**Work item**
Look for the word "down" in the entries and copy every line where it shows up.

Excerpted records Start Marker

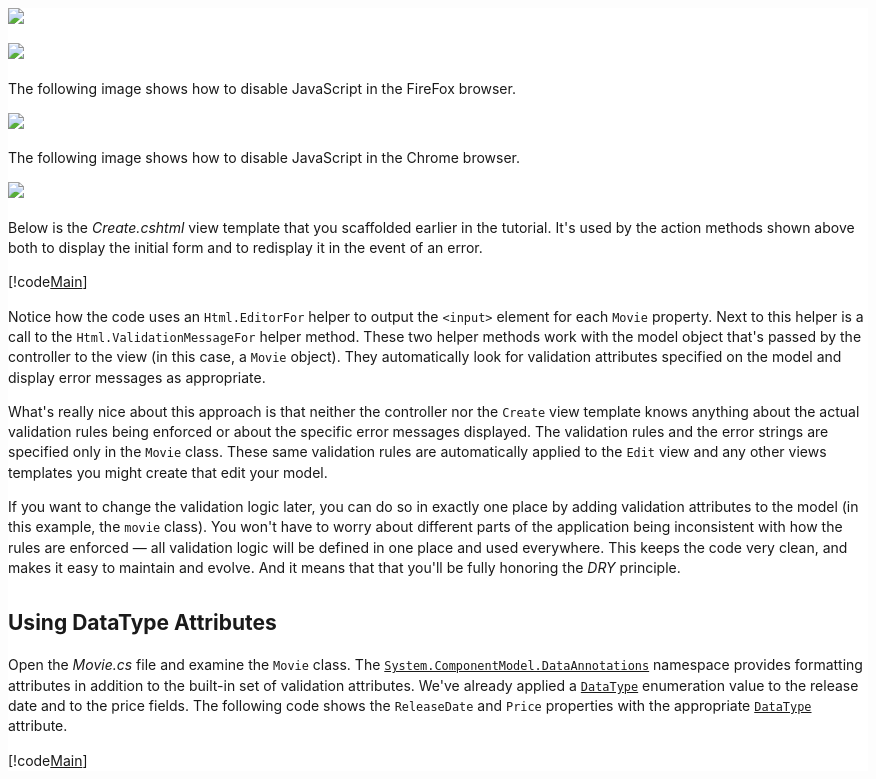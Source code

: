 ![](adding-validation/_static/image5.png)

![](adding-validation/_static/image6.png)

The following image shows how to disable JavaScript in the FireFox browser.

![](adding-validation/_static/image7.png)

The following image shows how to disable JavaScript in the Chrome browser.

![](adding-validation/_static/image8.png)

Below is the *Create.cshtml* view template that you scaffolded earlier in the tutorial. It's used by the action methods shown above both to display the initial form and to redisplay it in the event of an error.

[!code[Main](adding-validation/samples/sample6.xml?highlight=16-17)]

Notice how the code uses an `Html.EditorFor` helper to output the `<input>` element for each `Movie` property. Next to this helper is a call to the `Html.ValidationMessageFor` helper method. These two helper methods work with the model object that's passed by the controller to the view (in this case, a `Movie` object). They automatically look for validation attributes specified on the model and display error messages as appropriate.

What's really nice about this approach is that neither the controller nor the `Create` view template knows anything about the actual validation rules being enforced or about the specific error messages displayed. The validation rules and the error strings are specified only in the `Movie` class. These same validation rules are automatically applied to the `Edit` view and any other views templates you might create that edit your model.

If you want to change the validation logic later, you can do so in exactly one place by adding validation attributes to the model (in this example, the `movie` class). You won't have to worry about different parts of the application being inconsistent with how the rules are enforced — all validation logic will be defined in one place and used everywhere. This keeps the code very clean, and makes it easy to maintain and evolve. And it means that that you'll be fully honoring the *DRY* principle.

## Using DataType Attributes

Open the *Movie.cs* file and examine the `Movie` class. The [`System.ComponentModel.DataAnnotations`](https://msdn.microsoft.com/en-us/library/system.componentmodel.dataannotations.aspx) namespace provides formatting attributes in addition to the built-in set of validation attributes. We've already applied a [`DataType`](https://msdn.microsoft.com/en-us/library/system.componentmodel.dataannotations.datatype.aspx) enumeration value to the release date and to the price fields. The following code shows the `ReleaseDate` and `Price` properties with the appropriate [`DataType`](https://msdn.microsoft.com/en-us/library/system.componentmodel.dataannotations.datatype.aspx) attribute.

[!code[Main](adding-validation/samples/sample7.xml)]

Excerpted records End Marker
Excerpted records Start Marker

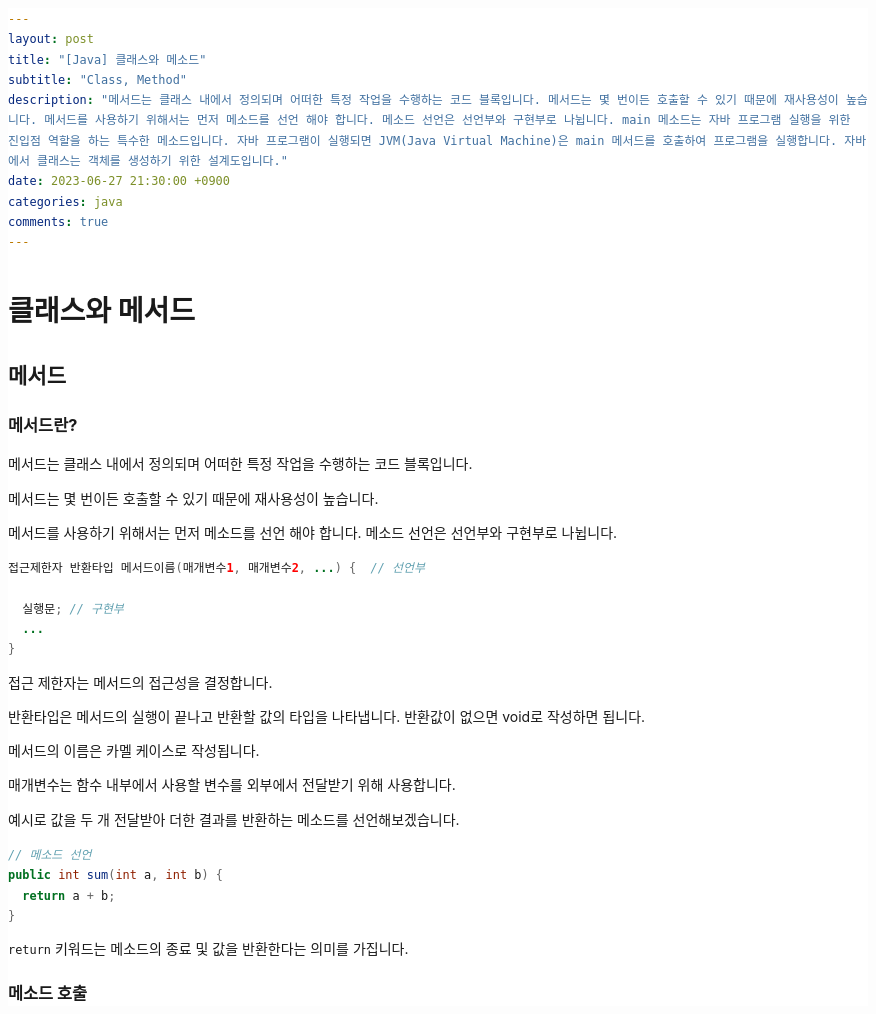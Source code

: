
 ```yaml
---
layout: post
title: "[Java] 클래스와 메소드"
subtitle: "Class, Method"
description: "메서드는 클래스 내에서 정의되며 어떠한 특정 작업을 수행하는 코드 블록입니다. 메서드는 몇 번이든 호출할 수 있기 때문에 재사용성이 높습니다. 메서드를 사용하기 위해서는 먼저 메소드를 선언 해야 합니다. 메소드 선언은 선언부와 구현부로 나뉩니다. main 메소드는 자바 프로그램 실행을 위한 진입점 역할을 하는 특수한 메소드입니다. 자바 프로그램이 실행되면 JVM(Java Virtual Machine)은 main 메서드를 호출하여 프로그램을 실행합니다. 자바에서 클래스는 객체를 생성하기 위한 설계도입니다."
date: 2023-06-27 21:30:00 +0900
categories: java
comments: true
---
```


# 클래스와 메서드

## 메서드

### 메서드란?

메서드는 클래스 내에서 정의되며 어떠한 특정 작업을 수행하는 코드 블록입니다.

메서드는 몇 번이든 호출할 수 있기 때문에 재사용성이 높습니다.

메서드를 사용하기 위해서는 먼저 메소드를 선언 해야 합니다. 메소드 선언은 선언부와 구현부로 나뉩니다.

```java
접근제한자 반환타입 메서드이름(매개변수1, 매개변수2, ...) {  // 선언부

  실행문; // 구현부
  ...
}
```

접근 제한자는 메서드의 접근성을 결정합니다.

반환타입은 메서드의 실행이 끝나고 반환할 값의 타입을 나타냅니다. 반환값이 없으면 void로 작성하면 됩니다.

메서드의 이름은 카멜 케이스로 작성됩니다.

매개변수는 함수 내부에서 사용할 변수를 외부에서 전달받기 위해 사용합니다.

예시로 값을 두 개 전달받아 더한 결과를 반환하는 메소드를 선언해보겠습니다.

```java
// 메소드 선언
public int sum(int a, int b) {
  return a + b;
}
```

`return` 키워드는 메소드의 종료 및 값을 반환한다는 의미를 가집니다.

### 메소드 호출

Excerpted records End Marker
Excerpted records Start Marker

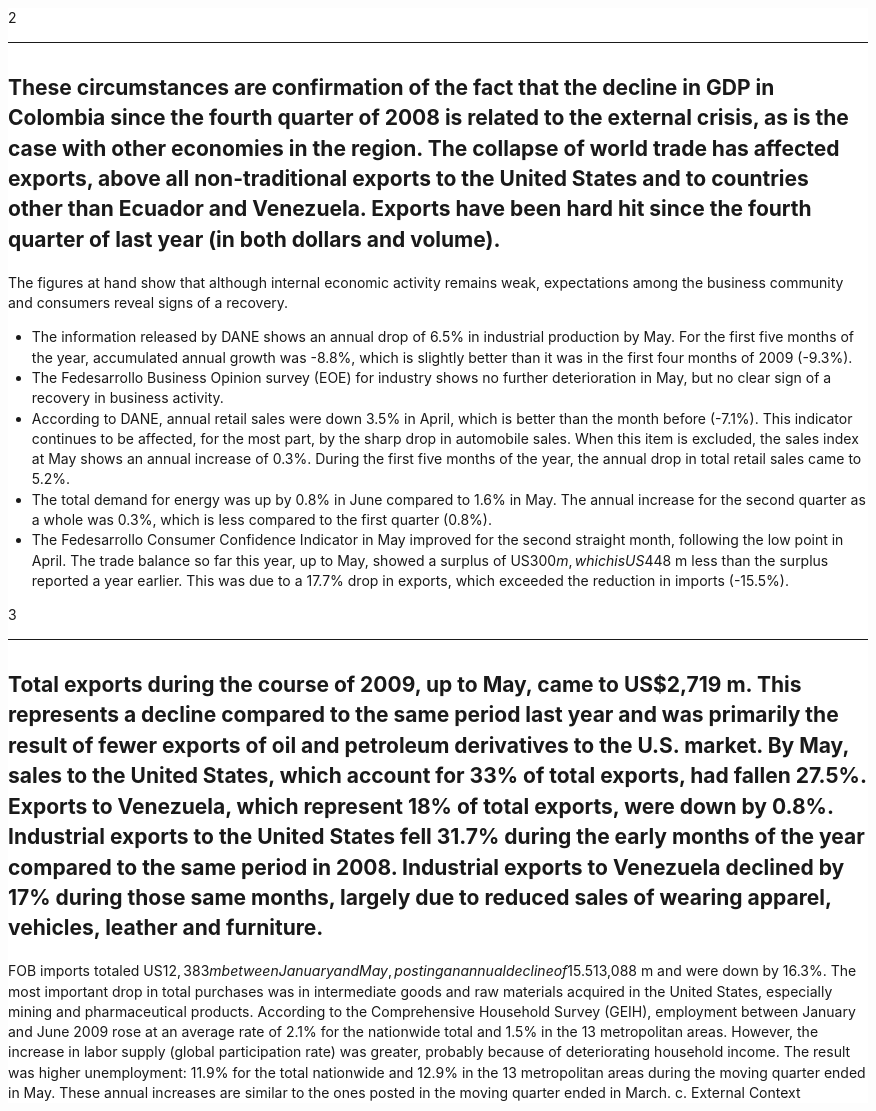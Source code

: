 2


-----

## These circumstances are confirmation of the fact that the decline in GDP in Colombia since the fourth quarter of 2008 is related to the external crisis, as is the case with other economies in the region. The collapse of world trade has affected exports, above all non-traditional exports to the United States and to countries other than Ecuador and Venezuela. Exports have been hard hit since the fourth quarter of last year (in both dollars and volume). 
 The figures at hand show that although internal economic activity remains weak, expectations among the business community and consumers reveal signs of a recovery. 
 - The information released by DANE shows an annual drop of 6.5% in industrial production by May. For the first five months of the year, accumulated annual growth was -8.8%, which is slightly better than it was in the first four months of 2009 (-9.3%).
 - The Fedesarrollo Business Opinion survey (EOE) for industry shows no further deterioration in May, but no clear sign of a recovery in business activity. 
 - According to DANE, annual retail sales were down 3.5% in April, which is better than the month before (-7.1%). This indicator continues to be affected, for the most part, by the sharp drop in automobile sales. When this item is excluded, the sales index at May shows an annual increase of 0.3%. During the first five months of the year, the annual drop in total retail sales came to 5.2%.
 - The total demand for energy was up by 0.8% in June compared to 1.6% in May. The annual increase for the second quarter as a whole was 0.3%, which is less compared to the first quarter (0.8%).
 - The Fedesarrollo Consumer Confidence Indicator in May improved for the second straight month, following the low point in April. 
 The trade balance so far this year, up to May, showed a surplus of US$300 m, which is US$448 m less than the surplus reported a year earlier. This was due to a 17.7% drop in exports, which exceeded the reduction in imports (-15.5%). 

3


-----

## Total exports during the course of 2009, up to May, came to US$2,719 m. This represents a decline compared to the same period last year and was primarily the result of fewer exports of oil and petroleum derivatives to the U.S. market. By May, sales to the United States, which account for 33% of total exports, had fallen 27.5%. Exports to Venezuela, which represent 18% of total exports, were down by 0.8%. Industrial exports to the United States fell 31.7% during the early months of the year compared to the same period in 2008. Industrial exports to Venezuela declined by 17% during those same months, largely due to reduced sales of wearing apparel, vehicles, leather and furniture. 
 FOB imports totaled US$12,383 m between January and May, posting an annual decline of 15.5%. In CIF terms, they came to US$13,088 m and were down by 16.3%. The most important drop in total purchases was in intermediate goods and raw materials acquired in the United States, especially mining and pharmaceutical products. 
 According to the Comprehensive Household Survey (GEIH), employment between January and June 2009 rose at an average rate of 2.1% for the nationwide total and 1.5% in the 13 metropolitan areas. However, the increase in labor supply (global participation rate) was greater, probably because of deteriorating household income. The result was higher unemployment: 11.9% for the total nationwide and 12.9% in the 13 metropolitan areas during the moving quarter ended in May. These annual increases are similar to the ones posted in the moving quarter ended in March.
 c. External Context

Excerpted records End Marker

**Response area**
 - According to DANE, annual retail sales were down 3.5% in April, which is better than the month before (-7.1%). This indicator continues to be affected, for the most part, by the sharp drop in automobile sales. When this item is excluded, the sales index at May shows an annual increase of 0.3%. During the first five months of the year, the annual drop in total retail sales came to 5.2%.
## Total exports during the course of 2009, up to May, came to US$2,719 m. This represents a decline compared to the same period last year and was primarily the result of fewer exports of oil and petroleum derivatives to the U.S. market. By May, sales to the United States, which account for 33% of total exports, had fallen 27.5%. Exports to Venezuela, which represent 18% of total exports, were down by 0.8%. Industrial exports to the United States fell 31.7% during the early months of the year compared to the same period in 2008. Industrial exports to Venezuela declined by 17% during those same months, largely due to reduced sales of wearing apparel, vehicles, leather and furniture. 
 FOB imports totaled US$12,383 m between January and May, posting an annual decline of 15.5%. In CIF terms, they came to US$13,088 m and were down by 16.3%. The most important drop in total purchases was in intermediate goods and raw materials acquired in the United States, especially mining and pharmaceutical products. 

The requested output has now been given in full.